**TASK DIRECTIONS**
From the entries below, tally how many lines contain "void" and report only that figure.

--- MATERIAL SHOWN Enclosed Below ---

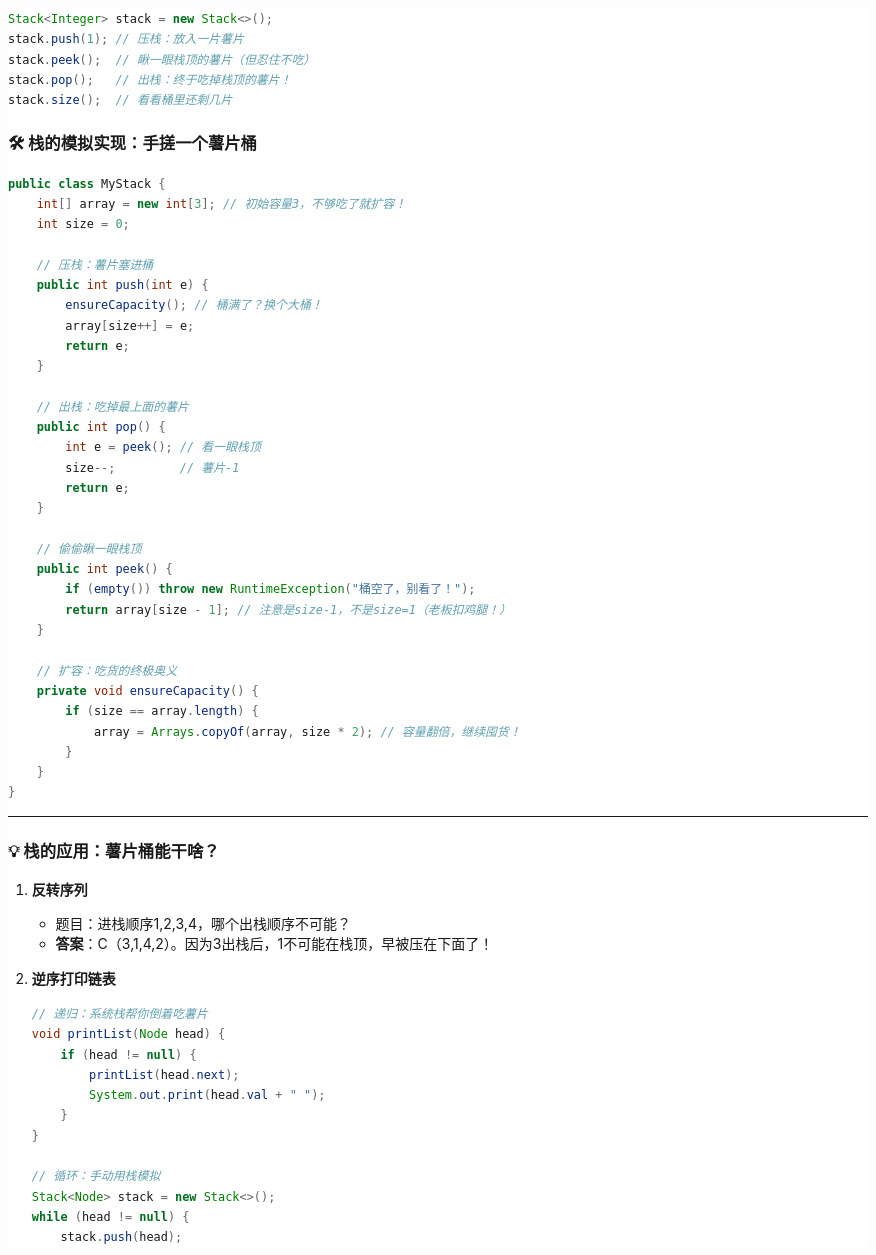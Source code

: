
 ```java
Stack<Integer> stack = new Stack<>();
stack.push(1); // 压栈：放入一片薯片
stack.peek();  // 瞅一眼栈顶的薯片（但忍住不吃）
stack.pop();   // 出栈：终于吃掉栈顶的薯片！
stack.size();  // 看看桶里还剩几片
```

### 🛠️ 栈的模拟实现：手搓一个薯片桶

```java
public class MyStack {
    int[] array = new int[3]; // 初始容量3，不够吃了就扩容！
    int size = 0;

    // 压栈：薯片塞进桶
    public int push(int e) {
        ensureCapacity(); // 桶满了？换个大桶！
        array[size++] = e;
        return e;
    }

    // 出栈：吃掉最上面的薯片
    public int pop() {
        int e = peek(); // 看一眼栈顶
        size--;         // 薯片-1
        return e;
    }

    // 偷偷瞅一眼栈顶
    public int peek() {
        if (empty()) throw new RuntimeException("桶空了，别看了！");
        return array[size - 1]; // 注意是size-1，不是size=1（老板扣鸡腿！）
    }

    // 扩容：吃货的终极奥义
    private void ensureCapacity() {
        if (size == array.length) {
            array = Arrays.copyOf(array, size * 2); // 容量翻倍，继续囤货！
        }
    }
}
```

---

### 💡 栈的应用：薯片桶能干啥？
1. **反转序列**  
   - 题目：进栈顺序1,2,3,4，哪个出栈顺序不可能？  
   - **答案**：C（3,1,4,2）。因为3出栈后，1不可能在栈顶，早被压在下面了！

2. **逆序打印链表**  
   ```java
   // 递归：系统栈帮你倒着吃薯片
   void printList(Node head) {
       if (head != null) {
           printList(head.next);
           System.out.print(head.val + " ");
       }
   }

   // 循环：手动用栈模拟
   Stack<Node> stack = new Stack<>();
   while (head != null) {
       stack.push(head);
   ```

--- End of Enclosed MATERIAL SHOWN ---

**WRITTEN REPLY**
2